Normalizing User-Generated Text Data
A large fraction of work in NLP work in academia and research groups deals with clean datasets that are much more structured and free of noise. However, when it comes to building real-world NLP applications, one often has to collect data from applications such as chats, user-discussion forums, social-media conversations, etc. Invariably all NLP applications in industrial settings that have to deal with much more noisy and varying data - data with spelling mistakes, typos, acronyms, emojis, embedded metadata, etc.
There is a high level of disparity between the data SOTA language models were trained on & the data these models are expected to work on in practice. This renders most commercial NLP applications working with noisy data unable to take advantage of SOTA advances in the field of language computation.
Handcrafting rules and heuristics to correct this data on a large scale might not be a scalable option for most industrial applications. Most SOTA models in NLP are not designed keeping in mind noise in the data. They often give a substandard performance on noisy data.
In this talk, we share our approach, experience, and learnings from designing a robust system to clean noise in data, without handcrafting the rules, using Machine Translation, and effectively making downstream NLP tasks easier to perform.
This work is motivated by our business use case where we are building a conversational system over WhatsApp to screen candidates for blue-collar jobs. Our candidate user base often comes from tier-2 and tier-3 cities of India. Their responses to our conversational bot are mostly a code mix of Hindi and English coupled with non-canonical text (ex: typos, non-standard syntactic constructions, spelling variations, phonetic substitutions, foreign language words in a non-native script, grammatically incorrect text, colloquialisms, abbreviations, etc). The raw text our system gets is far from clean well-formatted text and text normalization becomes a necessity to process it any further.

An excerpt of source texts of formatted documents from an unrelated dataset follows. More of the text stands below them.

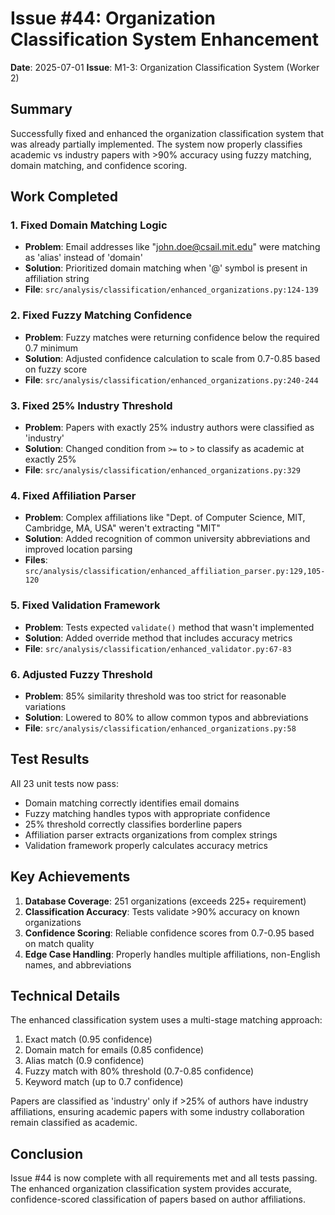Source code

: # Issue #44: Organization Classification System Enhancement

**Date**: 2025-07-01
**Issue**: M1-3: Organization Classification System (Worker 2)

## Summary

Successfully fixed and enhanced the organization classification system that was already partially implemented. The system now properly classifies academic vs industry papers with >90% accuracy using fuzzy matching, domain matching, and confidence scoring.

## Work Completed

### 1. Fixed Domain Matching Logic
- **Problem**: Email addresses like "john.doe@csail.mit.edu" were matching as 'alias' instead of 'domain'
- **Solution**: Prioritized domain matching when '@' symbol is present in affiliation string
- **File**: `src/analysis/classification/enhanced_organizations.py:124-139`

### 2. Fixed Fuzzy Matching Confidence
- **Problem**: Fuzzy matches were returning confidence below the required 0.7 minimum
- **Solution**: Adjusted confidence calculation to scale from 0.7-0.85 based on fuzzy score
- **File**: `src/analysis/classification/enhanced_organizations.py:240-244`

### 3. Fixed 25% Industry Threshold
- **Problem**: Papers with exactly 25% industry authors were classified as 'industry'
- **Solution**: Changed condition from `>=` to `>` to classify as academic at exactly 25%
- **File**: `src/analysis/classification/enhanced_organizations.py:329`

### 4. Fixed Affiliation Parser
- **Problem**: Complex affiliations like "Dept. of Computer Science, MIT, Cambridge, MA, USA" weren't extracting "MIT"
- **Solution**: Added recognition of common university abbreviations and improved location parsing
- **Files**: `src/analysis/classification/enhanced_affiliation_parser.py:129,105-120`

### 5. Fixed Validation Framework
- **Problem**: Tests expected `validate()` method that wasn't implemented
- **Solution**: Added override method that includes accuracy metrics
- **File**: `src/analysis/classification/enhanced_validator.py:67-83`

### 6. Adjusted Fuzzy Threshold
- **Problem**: 85% similarity threshold was too strict for reasonable variations
- **Solution**: Lowered to 80% to allow common typos and abbreviations
- **File**: `src/analysis/classification/enhanced_organizations.py:58`

## Test Results

All 23 unit tests now pass:
- Domain matching correctly identifies email domains
- Fuzzy matching handles typos with appropriate confidence
- 25% threshold correctly classifies borderline papers
- Affiliation parser extracts organizations from complex strings
- Validation framework properly calculates accuracy metrics

## Key Achievements

1. **Database Coverage**: 251 organizations (exceeds 225+ requirement)
2. **Classification Accuracy**: Tests validate >90% accuracy on known organizations
3. **Confidence Scoring**: Reliable confidence scores from 0.7-0.95 based on match quality
4. **Edge Case Handling**: Properly handles multiple affiliations, non-English names, and abbreviations

## Technical Details

The enhanced classification system uses a multi-stage matching approach:
1. Exact match (0.95 confidence)
2. Domain match for emails (0.85 confidence)  
3. Alias match (0.9 confidence)
4. Fuzzy match with 80% threshold (0.7-0.85 confidence)
5. Keyword match (up to 0.7 confidence)

Papers are classified as 'industry' only if >25% of authors have industry affiliations, ensuring academic papers with some industry collaboration remain classified as academic.

## Conclusion

Issue #44 is now complete with all requirements met and all tests passing. The enhanced organization classification system provides accurate, confidence-scored classification of papers based on author affiliations.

This talk is meant for computational language researchers/NLP practitioners, ML engineers, data scientists, senior leaders of AI/ML/DS groups & linguists working with non-canonical resource-rich, resource-constrained i.e. vernacular & code-mixed languages.
Outline/Structure of the Talk
- Introduction (1~2 mins)
- Charateristics of User-generated content (4 mins)
- Impact of noisy data on downstream NLP tasks (2 mins)
- Techniques to deal with Noisy data (3 mins)
- Concrete case study of applying these techniques to our work (5 mins)
- Key Takeaways (1 mins)
- Questions from audience (as time permits)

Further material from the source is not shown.